━━━ Information shown

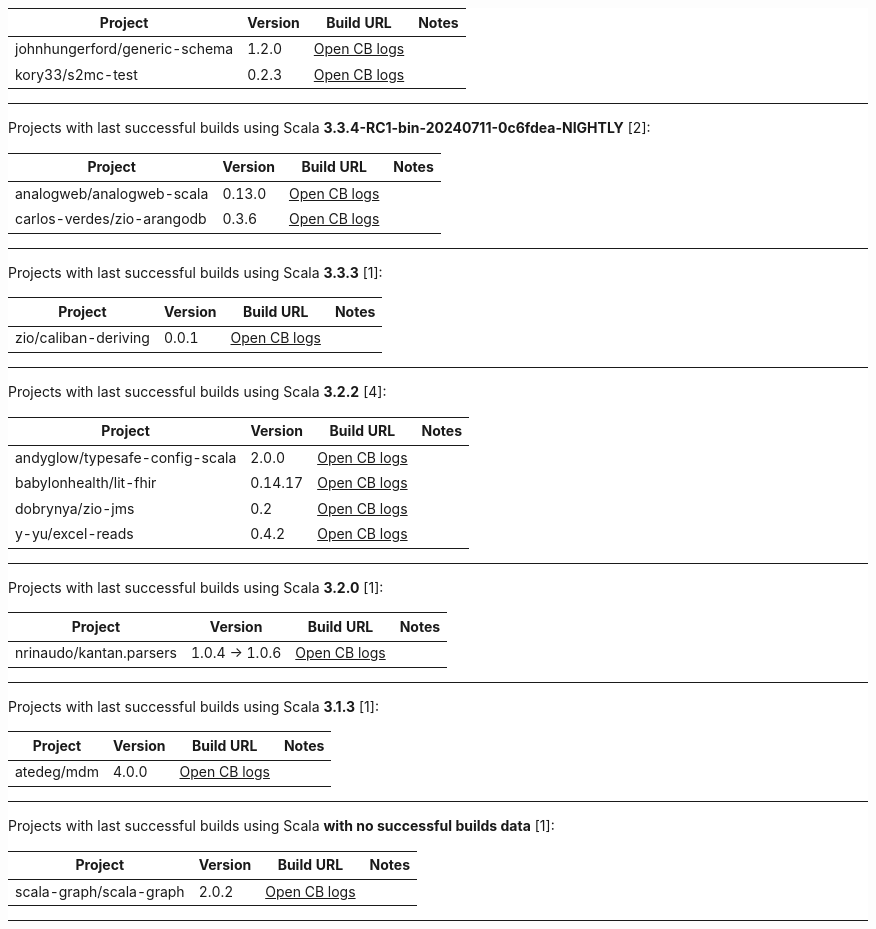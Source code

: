 | Project | Version | Build URL | Notes |
| ------- | ------- | --------- | ----- |
| johnhungerford/generic-schema | 1.2.0 | [Open CB logs](https://github.com/VirtusLab/community-build3/actions/runs/12091422428/job/33719869862) |  |
| kory33/s2mc-test | 0.2.3 | [Open CB logs](https://github.com/VirtusLab/community-build3/actions/runs/12091465203/job/33720381262) |  |
<hr>
Projects with last successful builds using Scala <span style="font-weight:bold">3.3.4-RC1-bin-20240711-0c6fdea-NIGHTLY</span> [2]:<br>

| Project | Version | Build URL | Notes |
| ------- | ------- | --------- | ----- |
| analogweb/analogweb-scala | 0.13.0 | [Open CB logs](https://github.com/VirtusLab/community-build3/actions/runs/12091465203/job/33720322559) |  |
| carlos-verdes/zio-arangodb | 0.3.6 | [Open CB logs](https://github.com/VirtusLab/community-build3/actions/runs/12091465203/job/33720348788) |  |
<hr>
Projects with last successful builds using Scala <span style="font-weight:bold">3.3.3</span> [1]:<br>

| Project | Version | Build URL | Notes |
| ------- | ------- | --------- | ----- |
| zio/caliban-deriving | 0.0.1 | [Open CB logs](https://github.com/VirtusLab/community-build3/actions/runs/12091465203/job/33720398109) |  |
<hr>
Projects with last successful builds using Scala <span style="font-weight:bold">3.2.2</span> [4]:<br>

| Project | Version | Build URL | Notes |
| ------- | ------- | --------- | ----- |
| andyglow/typesafe-config-scala | 2.0.0 | [Open CB logs](https://github.com/VirtusLab/community-build3/actions/runs/12091465203/job/33720324870) |  |
| babylonhealth/lit-fhir | 0.14.17 | [Open CB logs](https://github.com/VirtusLab/community-build3/actions/runs/12091465203/job/33720341986) |  |
| dobrynya/zio-jms | 0.2 | [Open CB logs](https://github.com/VirtusLab/community-build3/actions/runs/12091422428/job/33719915993) |  |
| y-yu/excel-reads | 0.4.2 | [Open CB logs](https://github.com/VirtusLab/community-build3/actions/runs/12091465203/job/33720393880) |  |
<hr>
Projects with last successful builds using Scala <span style="font-weight:bold">3.2.0</span> [1]:<br>

| Project | Version | Build URL | Notes |
| ------- | ------- | --------- | ----- |
| nrinaudo/kantan.parsers | 1.0.4 -> 1.0.6 | [Open CB logs](https://github.com/VirtusLab/community-build3/actions/runs/12091465203/job/33720321005) |  |
<hr>
Projects with last successful builds using Scala <span style="font-weight:bold">3.1.3</span> [1]:<br>

| Project | Version | Build URL | Notes |
| ------- | ------- | --------- | ----- |
| atedeg/mdm | 4.0.0 | [Open CB logs](https://github.com/VirtusLab/community-build3/actions/runs/12091465203/job/33720336641) |  |
<hr>
Projects with last successful builds using Scala <span style="font-weight:bold">with no successful builds data</span> [1]:<br>

| Project | Version | Build URL | Notes |
| ------- | ------- | --------- | ----- |
| scala-graph/scala-graph | 2.0.2 | [Open CB logs](https://github.com/VirtusLab/community-build3/actions/runs/12091465203/job/33720379640) |  |
<hr>
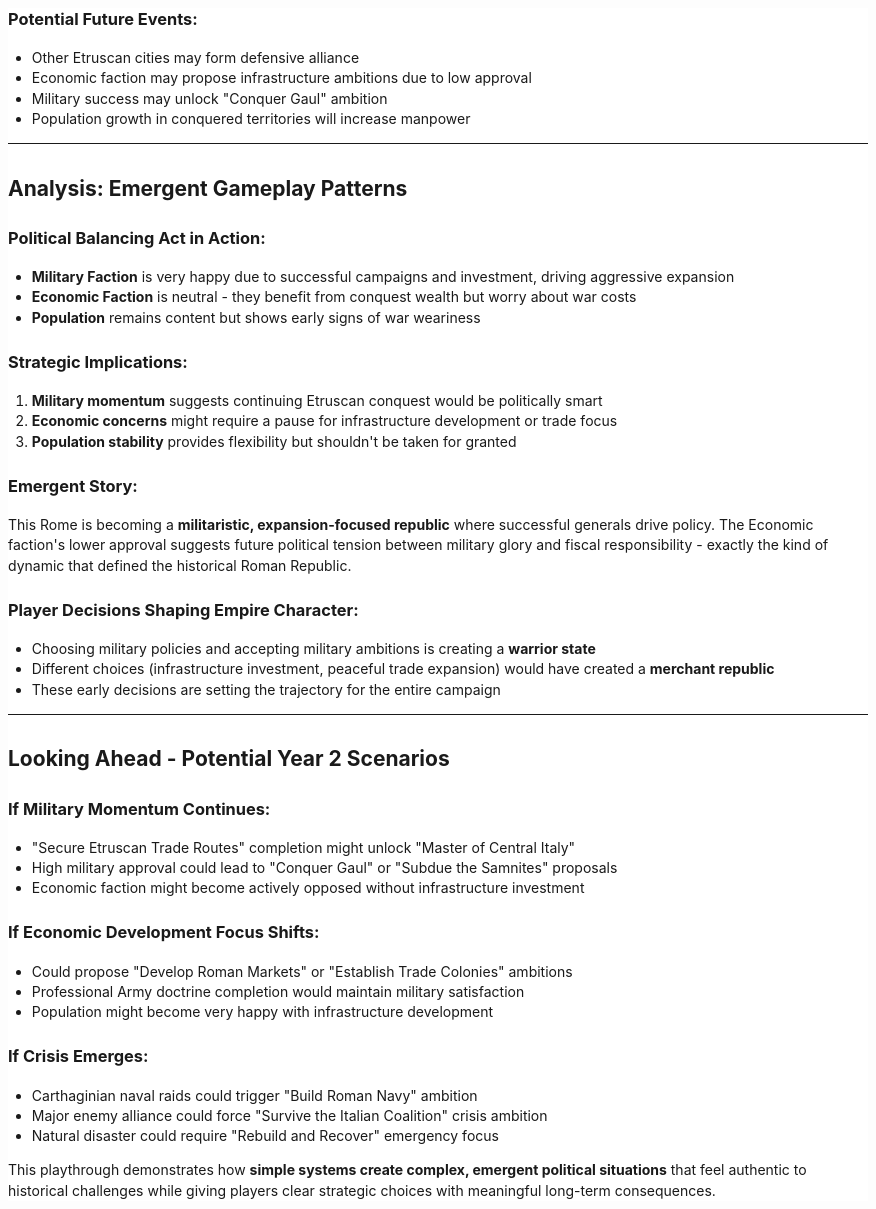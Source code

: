 ### Potential Future Events:
- Other Etruscan cities may form defensive alliance
- Economic faction may propose infrastructure ambitions due to low approval
- Military success may unlock "Conquer Gaul" ambition
- Population growth in conquered territories will increase manpower

---

## Analysis: Emergent Gameplay Patterns

### Political Balancing Act in Action:
- **Military Faction** is very happy due to successful campaigns and investment, driving aggressive expansion
- **Economic Faction** is neutral - they benefit from conquest wealth but worry about war costs
- **Population** remains content but shows early signs of war weariness

### Strategic Implications:
1. **Military momentum** suggests continuing Etruscan conquest would be politically smart
2. **Economic concerns** might require a pause for infrastructure development or trade focus
3. **Population stability** provides flexibility but shouldn't be taken for granted

### Emergent Story:
This Rome is becoming a **militaristic, expansion-focused republic** where successful generals drive policy. The Economic faction's lower approval suggests future political tension between military glory and fiscal responsibility - exactly the kind of dynamic that defined the historical Roman Republic.

### Player Decisions Shaping Empire Character:
- Choosing military policies and accepting military ambitions is creating a **warrior state**
- Different choices (infrastructure investment, peaceful trade expansion) would have created a **merchant republic**
- These early decisions are setting the trajectory for the entire campaign

---

## Looking Ahead - Potential Year 2 Scenarios

### If Military Momentum Continues:
- "Secure Etruscan Trade Routes" completion might unlock "Master of Central Italy"
- High military approval could lead to "Conquer Gaul" or "Subdue the Samnites" proposals
- Economic faction might become actively opposed without infrastructure investment

### If Economic Development Focus Shifts:
- Could propose "Develop Roman Markets" or "Establish Trade Colonies" ambitions
- Professional Army doctrine completion would maintain military satisfaction
- Population might become very happy with infrastructure development

### If Crisis Emerges:
- Carthaginian naval raids could trigger "Build Roman Navy" ambition
- Major enemy alliance could force "Survive the Italian Coalition" crisis ambition
- Natural disaster could require "Rebuild and Recover" emergency focus

This playthrough demonstrates how **simple systems create complex, emergent political situations** that feel authentic to historical challenges while giving players clear strategic choices with meaningful long-term consequences.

━━━━━━

» **Task brief**
Give only the number of lines in the records that contain the string "ambitions".

» **Result for this task**
3